The state’s largest hospital network had estimated that it would receive an extra $40-50 million a year as a result of the shift in the payment system.
A Nantucket hospital official declined to comment, calling the issue a “political hot button.” The hospital spokesman deferred to Partners, which referred a reporter to the state hospital association.
“These are what the rules are, and Massachusetts hospitals are following the rules,” said Tim Gens, executive vice president of the Massachusetts Hospitals Association. “Many hospitals in all states make adjustments within the rules. We’re doing the same thing.”
Massachusetts lawmakers are girding themselves for a renewed onslaught of criticism. The state’s congressional delegation defends the measure as a corrective to previous rule changes that hurt Massachusetts hospitals.
In 2009, the Centers for Medicare and Medicaid Services required states to pay for a wage adjustment related to rural hospitals rather than spread the payment across the country, as was the longstanding practice. In addition, delegation members said, Massachusetts hospitals had lost out on $500 million in Medicare reimbursements when the federal government determined in 2004 that the state did not qualify for the rural hospital wage adjustment.
Representative Michael Capuano, a Somerville Democrat, said Massachusetts deserves the extra payments and he criticized those who are trying to take the money away.
“This is an attempted money grab by people who think they can treat Massachusetts unfairly again,” Capuano said. “It is a big item that is part of a complicated formula, but the bottom line is what the Kerry provision did was to reinstate what had been in place for an awfully long time before CMS started changing the rules, taking our money and sending it to other states.”

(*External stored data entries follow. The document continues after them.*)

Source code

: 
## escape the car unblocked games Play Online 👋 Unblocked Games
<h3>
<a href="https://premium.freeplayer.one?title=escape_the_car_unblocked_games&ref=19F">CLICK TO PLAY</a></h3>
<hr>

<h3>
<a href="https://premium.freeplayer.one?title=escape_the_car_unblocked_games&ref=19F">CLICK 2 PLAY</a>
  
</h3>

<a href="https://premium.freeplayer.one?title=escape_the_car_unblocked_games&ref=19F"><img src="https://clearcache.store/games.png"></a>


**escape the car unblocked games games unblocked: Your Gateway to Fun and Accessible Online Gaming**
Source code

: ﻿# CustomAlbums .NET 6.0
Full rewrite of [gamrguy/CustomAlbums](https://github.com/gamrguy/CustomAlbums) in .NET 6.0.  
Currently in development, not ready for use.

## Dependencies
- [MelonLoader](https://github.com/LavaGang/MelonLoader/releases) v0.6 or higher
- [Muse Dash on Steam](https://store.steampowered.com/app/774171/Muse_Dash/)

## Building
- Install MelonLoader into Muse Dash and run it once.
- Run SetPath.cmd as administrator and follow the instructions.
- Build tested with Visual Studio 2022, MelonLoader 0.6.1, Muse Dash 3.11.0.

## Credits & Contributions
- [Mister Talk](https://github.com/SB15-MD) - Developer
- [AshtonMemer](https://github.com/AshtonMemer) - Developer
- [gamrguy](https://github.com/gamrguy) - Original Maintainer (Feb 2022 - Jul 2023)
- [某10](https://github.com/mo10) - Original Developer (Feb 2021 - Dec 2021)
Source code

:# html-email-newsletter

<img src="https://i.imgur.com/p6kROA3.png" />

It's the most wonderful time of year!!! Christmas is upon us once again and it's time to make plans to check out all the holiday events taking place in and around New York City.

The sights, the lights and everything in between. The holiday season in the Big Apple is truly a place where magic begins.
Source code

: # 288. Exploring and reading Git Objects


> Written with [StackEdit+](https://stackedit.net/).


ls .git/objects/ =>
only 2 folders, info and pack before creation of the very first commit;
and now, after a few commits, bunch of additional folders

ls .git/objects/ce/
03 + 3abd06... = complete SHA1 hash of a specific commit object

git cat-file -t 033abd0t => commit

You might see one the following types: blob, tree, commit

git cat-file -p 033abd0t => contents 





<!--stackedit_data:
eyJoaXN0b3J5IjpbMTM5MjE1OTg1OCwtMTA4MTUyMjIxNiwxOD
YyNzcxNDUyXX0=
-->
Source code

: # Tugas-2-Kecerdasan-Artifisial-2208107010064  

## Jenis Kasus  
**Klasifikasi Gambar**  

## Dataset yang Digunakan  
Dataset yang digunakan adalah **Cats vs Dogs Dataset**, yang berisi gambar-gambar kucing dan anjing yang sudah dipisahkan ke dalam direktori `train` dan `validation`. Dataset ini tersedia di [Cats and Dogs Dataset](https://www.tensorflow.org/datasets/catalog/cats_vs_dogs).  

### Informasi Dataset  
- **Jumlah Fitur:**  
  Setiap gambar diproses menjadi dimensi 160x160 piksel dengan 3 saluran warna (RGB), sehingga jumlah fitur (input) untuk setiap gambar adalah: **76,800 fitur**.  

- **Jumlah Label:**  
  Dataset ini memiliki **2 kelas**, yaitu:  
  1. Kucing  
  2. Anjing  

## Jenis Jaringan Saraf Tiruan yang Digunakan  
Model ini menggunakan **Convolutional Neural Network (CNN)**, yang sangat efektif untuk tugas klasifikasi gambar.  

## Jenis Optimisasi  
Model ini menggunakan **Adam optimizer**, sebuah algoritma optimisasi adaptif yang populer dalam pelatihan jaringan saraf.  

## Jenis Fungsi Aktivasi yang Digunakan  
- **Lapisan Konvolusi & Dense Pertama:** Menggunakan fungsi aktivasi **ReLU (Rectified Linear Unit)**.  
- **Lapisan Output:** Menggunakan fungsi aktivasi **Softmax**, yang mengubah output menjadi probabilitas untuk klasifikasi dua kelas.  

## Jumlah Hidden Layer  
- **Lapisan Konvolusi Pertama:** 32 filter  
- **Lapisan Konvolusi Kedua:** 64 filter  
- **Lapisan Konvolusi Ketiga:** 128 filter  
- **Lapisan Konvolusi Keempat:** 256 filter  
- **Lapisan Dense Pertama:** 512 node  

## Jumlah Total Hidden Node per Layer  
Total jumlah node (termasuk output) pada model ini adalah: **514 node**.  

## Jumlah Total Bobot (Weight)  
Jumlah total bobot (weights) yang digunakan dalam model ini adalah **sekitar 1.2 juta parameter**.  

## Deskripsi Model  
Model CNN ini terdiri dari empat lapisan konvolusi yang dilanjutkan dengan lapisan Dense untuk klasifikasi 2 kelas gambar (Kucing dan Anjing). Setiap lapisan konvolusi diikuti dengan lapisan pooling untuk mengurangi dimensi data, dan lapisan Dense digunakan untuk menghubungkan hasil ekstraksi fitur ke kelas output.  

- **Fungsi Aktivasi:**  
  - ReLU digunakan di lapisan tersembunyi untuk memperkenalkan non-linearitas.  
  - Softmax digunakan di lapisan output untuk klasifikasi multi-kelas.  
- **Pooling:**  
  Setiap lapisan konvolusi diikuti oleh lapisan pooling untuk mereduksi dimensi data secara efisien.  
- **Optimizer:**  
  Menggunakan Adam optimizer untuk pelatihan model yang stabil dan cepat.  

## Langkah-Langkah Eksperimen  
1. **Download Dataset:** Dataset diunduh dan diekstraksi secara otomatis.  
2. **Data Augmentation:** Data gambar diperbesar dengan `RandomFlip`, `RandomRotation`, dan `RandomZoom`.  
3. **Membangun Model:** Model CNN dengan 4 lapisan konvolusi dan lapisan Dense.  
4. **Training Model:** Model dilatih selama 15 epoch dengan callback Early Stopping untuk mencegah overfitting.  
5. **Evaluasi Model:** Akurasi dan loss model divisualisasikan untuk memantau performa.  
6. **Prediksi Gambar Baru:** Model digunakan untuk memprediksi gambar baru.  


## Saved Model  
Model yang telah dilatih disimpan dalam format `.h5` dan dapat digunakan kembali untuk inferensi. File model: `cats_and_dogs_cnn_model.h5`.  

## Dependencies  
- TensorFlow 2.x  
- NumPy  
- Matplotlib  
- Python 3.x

A Kerry spokesman declined to comment.
Representative William Keating, a Bourne Democrat, said he anticipates that health care spending will be scrutinized in the upcoming deficit reduction talks but said the fuss over Massachusetts’ current fortune is unwarranted.
“Unless they separate Nantucket from Massachusetts, it is what it is,” Keating said.
Gens, representing Massachusetts hospitals, said the association is not opposed to change.
“But if there’s going to be an attempt at reforming the system, it should be a comprehensive one, not just looking at one adjustment and letting the others stand,” Gens said.
Broad reform, which industry leaders all agree is necessary, is unlikely to come any time soon. In the meantime, other states will try to get back the money that they lost, said Dan Boston, a health care lobbyist representing the coalition of 21 hospital associations.
If Massachusetts lost the money, many hospitals across the state would operate in the red or close to it, Gens said, potentially costing jobs and leading to reductions in community benefits and medical services.
Meanwhile, proposed legislation to undo what opponents have coined the “Massachusetts fix” is under discussion in Congress. Potential scenarios include a “claw back,” taking back the money Massachusetts has received in the last two years, or trimming future collections, Boston said.
Alan Sager, a health policy and management professor at Boston University School of Public Health, said Massachusetts won by “exploiting the rural hospital provision” and that it “can’t count on being floated by revenue that is skimmed from other states.”
“That’s how wars used to start: One country would grab a province from another and the country that was hurt would nurse its grievance and fight back, maybe in alliance with other countries,” Sager said. “That’s not a recipe for peace in health care.”